#### Aim of the task
All of the data should be given again word for word, though the images are to be left out.

Source texts of formatted documents
§ §
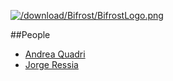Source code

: [![/download/Bifrost/BifrostLogo.png](/download/Bifrost/BifrostLogo.png)](%base_url%/research/bifrost)<div class="clear"></div>

<style type="text/css">.toc-number { display: none; }</style>


##People

-  [Andrea Quadri](%base_url%/wiki/alumni/quadri)
-  [Jorge Ressia](http://www.jorgeressia.com)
§ §
#### Expected answer
Source code

: [![/download/Bifrost/BifrostLogo.png](/download/Bifrost/BifrostLogo.png)](%base_url%/research/bifrost)<div class="clear"></div>

<style type="text/css">.toc-number { display: none; }</style>


##People

-  [Andrea Quadri](%base_url%/wiki/alumni/quadri)
-  [Jorge Ressia](http://www.jorgeressia.com)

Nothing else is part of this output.